Exercise material:
***
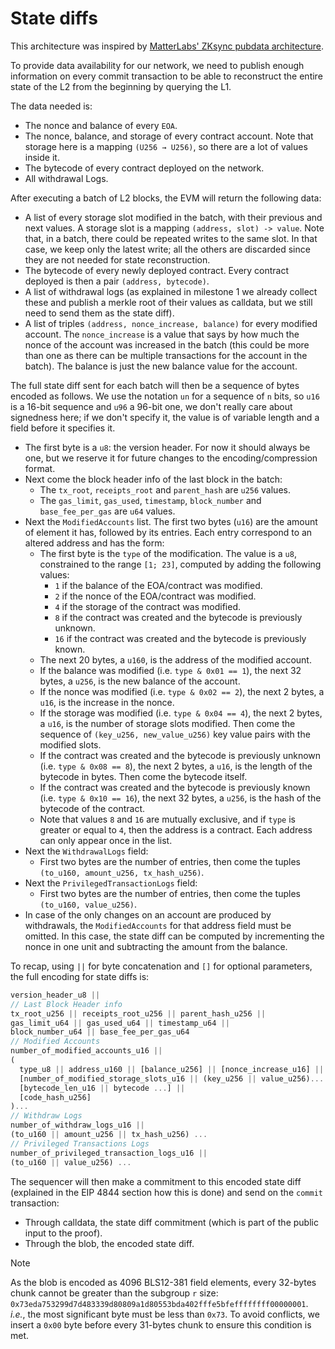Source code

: # State diffs

This architecture was inspired by [MatterLabs' ZKsync pubdata architecture](https://github.com/matter-labs/zksync-era/blob/main/docs/src/specs/contracts/settlement_contracts/data_availability/pubdata.md).

To provide data availability for our network, we need to publish enough information on every commit transaction to be able to reconstruct the entire state of the L2 from the beginning by querying the L1.

The data needed is:

- The nonce and balance of every `EOA`.
- The nonce, balance, and storage of every contract account. Note that storage here is a mapping `(U256 → U256)`, so there are a lot of values inside it.
- The bytecode of every contract deployed on the network.
- All withdrawal Logs.

After executing a batch of L2 blocks, the EVM will return the following data:

- A list of every storage slot modified in the batch, with their previous and next values. A storage slot is a mapping `(address, slot) -> value`. Note that, in a batch, there could be repeated writes to the same slot. In that case, we keep only the latest write; all the others are discarded since they are not needed for state reconstruction.
- The bytecode of every newly deployed contract. Every contract deployed is then a pair `(address, bytecode)`.
- A list of withdrawal logs (as explained in milestone 1 we already collect these and publish a merkle root of their values as calldata, but we still need to send them as the state diff).
- A list of triples `(address, nonce_increase, balance)` for every modified account. The `nonce_increase` is a value that says by how much the nonce of the account was increased in the batch (this could be more than one as there can be multiple transactions for the account in the batch). The balance is just the new balance value for the account.

The full state diff sent for each batch will then be a sequence of bytes encoded as follows. We use the notation `un` for a sequence of `n` bits, so `u16` is a 16-bit sequence and `u96` a 96-bit one, we don't really care about signedness here; if we don't specify it, the value is of variable length and a field before it specifies it.

- The first byte is a `u8`: the version header. For now it should always be one, but we reserve it for future changes to the encoding/compression format.
- Next come the block header info of the last block in the batch:
  - The `tx_root`, `receipts_root` and `parent_hash` are `u256` values.
  - The `gas_limit`, `gas_used`, `timestamp`,  `block_number` and `base_fee_per_gas` are `u64` values.
- Next the `ModifiedAccounts` list. The first two bytes (`u16`) are the amount of element it has, followed by its entries. Each entry correspond to an altered address and has the form:
  - The first byte is the `type` of the modification. The value is a `u8`, constrained to the range `[1; 23]`, computed by adding the following values:
    - `1` if the balance of the EOA/contract was modified.
    - `2` if the nonce of the EOA/contract was modified.
    - `4` if the storage of the contract was modified.
    - `8` if the contract was created and the bytecode is previously unknown.
    - `16` if the contract was created and the bytecode is previously known.
  - The next 20 bytes, a `u160`, is the address of the modified account.
  - If the balance was modified (i.e. `type & 0x01 == 1`), the next 32 bytes, a `u256`, is the new balance of the account.
  - If the nonce was modified (i.e. `type & 0x02 == 2`), the next 2 bytes, a `u16`, is the increase in the nonce.
  - If the storage was modified (i.e. `type & 0x04 == 4`), the next 2 bytes, a `u16`, is the number of storage slots modified. Then come the sequence of `(key_u256, new_value_u256)` key value pairs with the modified slots.
  - If the contract was created and the bytecode is previously unknown (i.e. `type & 0x08 == 8`), the next 2 bytes, a `u16`, is the length of the bytecode in bytes. Then come the bytecode itself.
  - If the contract was created and the bytecode is previously known (i.e. `type & 0x10 == 16`), the next 32 bytes, a `u256`, is the hash of the bytecode of the contract.
  - Note that values `8` and `16` are mutually exclusive, and if `type` is greater or equal to `4`, then the address is a contract. Each address can only appear once in the list.
- Next the `WithdrawalLogs` field:
  - First two bytes are the number of entries, then come the tuples `(to_u160, amount_u256, tx_hash_u256)`.
- Next the `PrivilegedTransactionLogs` field:
  - First two bytes are the number of entries, then come the tuples `(to_u160, value_u256)`.
- In case of the only changes on an account are produced by withdrawals, the `ModifiedAccounts` for that address field must be omitted. In this case, the state diff can be computed by incrementing the nonce in one unit and subtracting the amount from the balance.

To recap, using `||` for byte concatenation and `[]` for optional parameters, the full encoding for state diffs is:

```jsx
version_header_u8 ||
// Last Block Header info
tx_root_u256 || receipts_root_u256 || parent_hash_u256 ||
gas_limit_u64 || gas_used_u64 || timestamp_u64 ||
block_number_u64 || base_fee_per_gas_u64
// Modified Accounts
number_of_modified_accounts_u16 ||
(
  type_u8 || address_u160 || [balance_u256] || [nonce_increase_u16] ||
  [number_of_modified_storage_slots_u16 || (key_u256 || value_u256)... ] ||
  [bytecode_len_u16 || bytecode ...] ||
  [code_hash_u256]
)...
// Withdraw Logs
number_of_withdraw_logs_u16 ||
(to_u160 || amount_u256 || tx_hash_u256) ...
// Privileged Transactions Logs
number_of_privileged_transaction_logs_u16 ||
(to_u160 || value_u256) ...
```

The sequencer will then make a commitment to this encoded state diff (explained in the EIP 4844 section how this is done) and send on the `commit` transaction:

- Through calldata, the state diff commitment (which is part of the public input to the proof).
- Through the blob, the encoded state diff.

> [!NOTE]
> As the blob is encoded as 4096 BLS12-381 field elements, every 32-bytes chunk cannot be greater than the subgroup `r` size: `0x73eda753299d7d483339d80809a1d80553bda402fffe5bfeffffffff00000001`. _i.e._, the most significant byte must be less than `0x73`. To avoid conflicts, we insert a `0x00` byte before every 31-bytes chunk to ensure this condition is met.
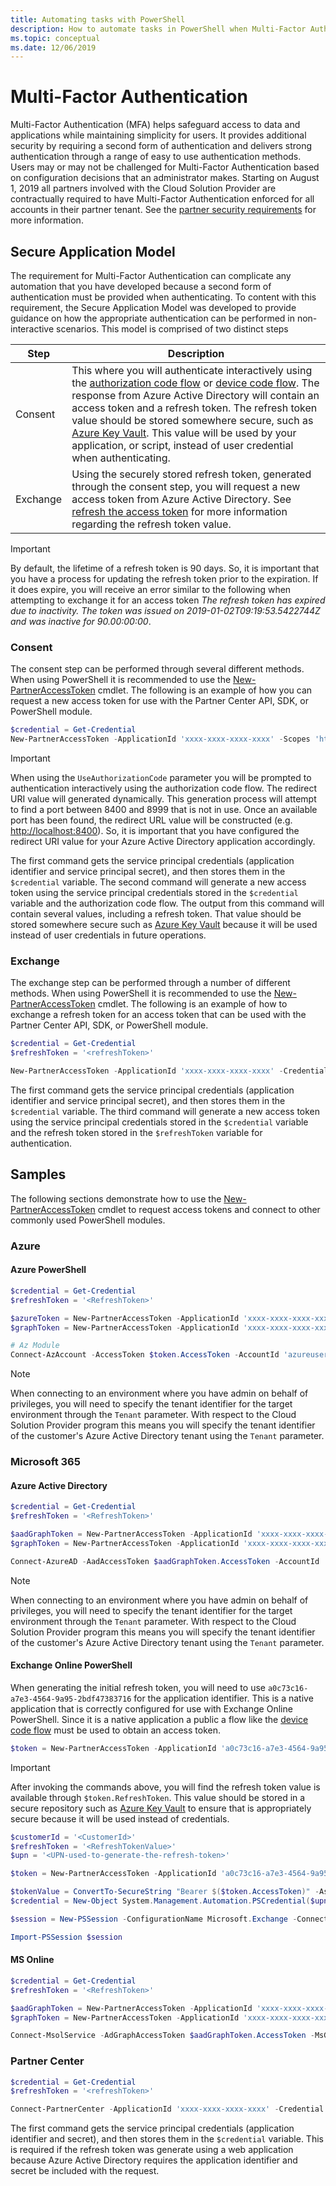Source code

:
 ```yaml
---
title: Automating tasks with PowerShell
description: How to automate tasks in PowerShell when Multi-Factor Authentication is enforced.
ms.topic: conceptual
ms.date: 12/06/2019
---
```


# Multi-Factor Authentication

Multi-Factor Authentication (MFA) helps safeguard access to data and applications while maintaining simplicity for users. It provides additional security by requiring a second form of authentication and delivers strong authentication through a range of easy to use authentication methods. Users may or may not be challenged for Multi-Factor Authentication based on configuration decisions that an administrator makes. Starting on August 1, 2019 all partners involved with the Cloud Solution Provider are contractually required to have Multi-Factor Authentication enforced for all accounts in their partner tenant. See the [partner security requirements](/partner-center/partner-security-requirements) for more information.

## Secure Application Model

The requirement for Multi-Factor Authentication can complicate any automation that you have developed because a second form of authentication must be provided when authenticating. To content with this requirement, the Secure Application Model was developed to provide guidance on how the appropriate authentication can be performed in non-interactive scenarios. This model is comprised of two distinct steps

| Step | Description |
| ---- | ----------- |
| Consent  | This where you will authenticate interactively using the [authorization code flow](/azure/active-directory/develop/v2-oauth2-auth-code-flow) or [device code flow](/azure/active-directory/develop/v2-oauth2-device-code). The response from Azure Active Directory will contain an access token and a refresh token. The refresh token value should be stored somewhere secure, such as [Azure Key Vault](/azure/key-vault/key-vault-whatis). This value will be used by your application, or script, instead of user credential when authenticating.  |
| Exchange | Using the securely stored refresh token, generated through the consent step, you will request a new access token from Azure Active Directory. See [refresh the access token](/azure/active-directory/develop/v2-oauth2-auth-code-flow#refresh-the-access-token) for more information regarding the refresh token value. |

> [!IMPORTANT]
> By default, the lifetime of a refresh token is 90 days. So, it is important that you have a process for updating the refresh token prior to the expiration. If it does expire, you will receive an error similar to the following when attempting to exchange it for an access token *The refresh token has expired due to inactivity. The token was issued on 2019-01-02T09:19:53.5422744Z and was inactive for 90.00:00:00*.

### Consent

The consent step can be performed through several different methods. When using PowerShell it is recommended to use the [New-PartnerAccessToken](/powershell/module/partnercenter/new-partneraccesstoken) cmdlet. The following is an example of how you can request a new access token for use with the Partner Center API, SDK, or PowerShell module.

```powershell
$credential = Get-Credential
New-PartnerAccessToken -ApplicationId 'xxxx-xxxx-xxxx-xxxx' -Scopes 'https://api.partnercenter.microsoft.com/user_impersonation' -ServicePrincipal -Credential $credential -Tenant 'xxxx-xxxx-xxxx-xxxx' -UseAuthorizationCode
```

> [!IMPORTANT]
> When using the `UseAuthorizationCode` parameter you will be prompted to authentication interactively using the authorization code flow. The redirect URI value will generated dynamically. This generation process will attempt to find a port between 8400 and 8999 that is not in use. Once an available port has been found, the redirect URL value will be constructed (e.g. <http://localhost:8400>). So, it is important that you have configured the redirect URI value for your Azure Active Directory application accordingly.

The first command gets the service principal credentials (application identifier and service principal secret), and then stores them in the `$credential` variable. The second command will generate a new access token using the service principal credentials stored in the `$credential` variable and the authorization code flow. The output from this command will contain several values, including a refresh token. That value should be stored somewhere secure such as [Azure Key Vault](/azure/key-vault/key-vault-whatis) because it will be used instead of user credentials in future operations.

### Exchange

The exchange step can be performed through a number of different methods. When using PowerShell it is recommended to use the [New-PartnerAccessToken](/powershell/module/partnercenter/new-partneraccesstoken) cmdlet. The following is an example of how to exchange a refresh token for an access token that can be used with the Partner Center API, SDK, or PowerShell module.

```powershell
$credential = Get-Credential
$refreshToken = '<refreshToken>'

New-PartnerAccessToken -ApplicationId 'xxxx-xxxx-xxxx-xxxx' -Credential $credential -RefreshToken $refreshToken -Scopes 'https://api.partnercenter.microsoft.com/user_impersonation' -ServicePrincipal -Tenant 'xxxx-xxxx-xxxx-xxxx'
```

The first command gets the service principal credentials (application identifier and service principal secret), and then stores them in the `$credential` variable. The third command will generate a new access token using the service principal credentials stored in the `$credential` variable and the refresh token stored in the `$refreshToken` variable for authentication.

## Samples

The following sections demonstrate how to use the [New-PartnerAccessToken](/powershell/module/partnercenter/new-partneraccesstoken) cmdlet to request access tokens and connect to other commonly used PowerShell modules.

### Azure

#### Azure PowerShell

```powershell
$credential = Get-Credential
$refreshToken = '<RefreshToken>'

$azureToken = New-PartnerAccessToken -ApplicationId 'xxxx-xxxx-xxxx-xxxx' -Credential $credential -RefreshToken $refreshToken -Scopes 'https://management.azure.com//user_impersonation' -ServicePrincipal -Tenant 'xxxx-xxxx-xxxx-xxxx'
$graphToken = New-PartnerAccessToken -ApplicationId 'xxxx-xxxx-xxxx-xxxx' -Credential $credential -RefreshToken $refreshToken -Scopes 'https://graph.microsoft.com/.default' -ServicePrincipal -Tenant 'xxxx-xxxx-xxxx-xxxx'

# Az Module
Connect-AzAccount -AccessToken $token.AccessToken -AccountId 'azureuser@contoso.com' -GraphAccessToken $graphToken.AccessToken -TenantId 'xxxx-xxxx-xxxx-xxxx'
```

> [!NOTE]
> When connecting to an environment where you have admin on behalf of privileges, you will need to specify the tenant identifier for the target environment through the `Tenant` parameter. With respect to the Cloud Solution Provider program this means you will specify the tenant identifier of the customer's Azure Active Directory tenant using the `Tenant` parameter.

### Microsoft 365

#### Azure Active Directory

```powershell
$credential = Get-Credential
$refreshToken = '<RefreshToken>'

$aadGraphToken = New-PartnerAccessToken -ApplicationId 'xxxx-xxxx-xxxx-xxxx' -Credential $credential -RefreshToken $refreshToken -Scopes 'https://graph.windows.net/.default' -ServicePrincipal -Tenant 'xxxx-xxxx-xxxx-xxxx'
$graphToken = New-PartnerAccessToken -ApplicationId 'xxxx-xxxx-xxxx-xxxx' -Credential $credential -RefreshToken $refreshToken -Scopes 'https://graph.microsoft.com/.default' -ServicePrincipal -Tenant 'xxxx-xxxx-xxxx-xxxx'

Connect-AzureAD -AadAccessToken $aadGraphToken.AccessToken -AccountId 'azureuser@contoso.com' -MsAccessToken $graphToken.AccessToken
```

> [!NOTE]
> When connecting to an environment where you have admin on behalf of privileges, you will need to specify the tenant identifier for the target environment through the `Tenant` parameter. With respect to the Cloud Solution Provider program this means you will specify the tenant identifier of the customer's Azure Active Directory tenant using the `Tenant` parameter.

#### Exchange Online PowerShell

When generating the initial refresh token, you will need to use `a0c73c16-a7e3-4564-9a95-2bdf47383716` for the application identifier. This is a native application that is correctly configured for use with Exchange Online PowerShell. Since it is a native application a public a flow like the [device code flow](https://docs.microsoft.com/azure/active-directory/develop/msal-authentication-flows#device-code) must be used to obtain an access token.

```powershell
$token = New-PartnerAccessToken -ApplicationId 'a0c73c16-a7e3-4564-9a95-2bdf47383716' -Scopes 'https://outlook.office365.com/.default' -Tenant 'xxxx-xxxx-xxxx-xxxx' -UseDeviceAuthentication
```

> [!IMPORTANT]
> After invoking the commands above, you will find the refresh token value is available through `$token.RefreshToken`. This value should be stored in a secure repository such as [Azure Key Vault](https://azure.microsoft.com/services/key-vault/) to ensure that is appropriately secure because it will be used instead of credentials.

```powershell
$customerId = '<CustomerId>'
$refreshToken = '<RefreshTokenValue>'
$upn = '<UPN-used-to-generate-the-refresh-token>'

$token = New-PartnerAccessToken -ApplicationId 'a0c73c16-a7e3-4564-9a95-2bdf47383716' -RefreshToken $refreshToken -Scopes 'https://outlook.office365.com/.default' -Tenant $customerId

$tokenValue = ConvertTo-SecureString "Bearer $($token.AccessToken)" -AsPlainText -Force
$credential = New-Object System.Management.Automation.PSCredential($upn, $tokenValue)

$session = New-PSSession -ConfigurationName Microsoft.Exchange -ConnectionUri "https://outlook.office365.com/powershell-liveid?DelegatedOrg=$($customerId)&BasicAuthToOAuthConversion=true" -Credential $credential -Authentication Basic -AllowRedirection

Import-PSSession $session
```

#### MS Online

```powershell
$credential = Get-Credential
$refreshToken = '<RefreshToken>'

$aadGraphToken = New-PartnerAccessToken -ApplicationId 'xxxx-xxxx-xxxx-xxxx' -Credential $credential -RefreshToken $refreshToken -Scopes 'https://graph.windows.net/.default' -ServicePrincipal -Tenant 'xxxx-xxxx-xxxx-xxxx'
$graphToken = New-PartnerAccessToken -ApplicationId 'xxxx-xxxx-xxxx-xxxx' -Credential $credential -RefreshToken $refreshToken -Scopes 'https://graph.microsoft.com/.default' -ServicePrincipal -Tenant 'xxxx-xxxx-xxxx-xxxx'

Connect-MsolService -AdGraphAccessToken $aadGraphToken.AccessToken -MsGraphAccessToken $graphToken.AccessToken
```

### Partner Center

```powershell
$credential = Get-Credential
$refreshToken = '<refreshToken>'

Connect-PartnerCenter -ApplicationId 'xxxx-xxxx-xxxx-xxxx' -Credential $credential -RefreshToken $refreshToken
```

The first command gets the service principal credentials (application identifier and secret), and then stores them in the `$credential` variable. This is required if the refresh token was generate using a web application because Azure Active Directory requires the application identifier and secret be included with the request.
***
What needs to be done:
Find and copy each line of the data where "cmdlet" is present.

Written response:
The consent step can be performed through several different methods. When using PowerShell it is recommended to use the [New-PartnerAccessToken](/powershell/module/partnercenter/new-partneraccesstoken) cmdlet. The following is an example of how you can request a new access token for use with the Partner Center API, SDK, or PowerShell module.
The exchange step can be performed through a number of different methods. When using PowerShell it is recommended to use the [New-PartnerAccessToken](/powershell/module/partnercenter/new-partneraccesstoken) cmdlet. The following is an example of how to exchange a refresh token for an access token that can be used with the Partner Center API, SDK, or PowerShell module.
The following sections demonstrate how to use the [New-PartnerAccessToken](/powershell/module/partnercenter/new-partneraccesstoken) cmdlet to request access tokens and connect to other commonly used PowerShell modules.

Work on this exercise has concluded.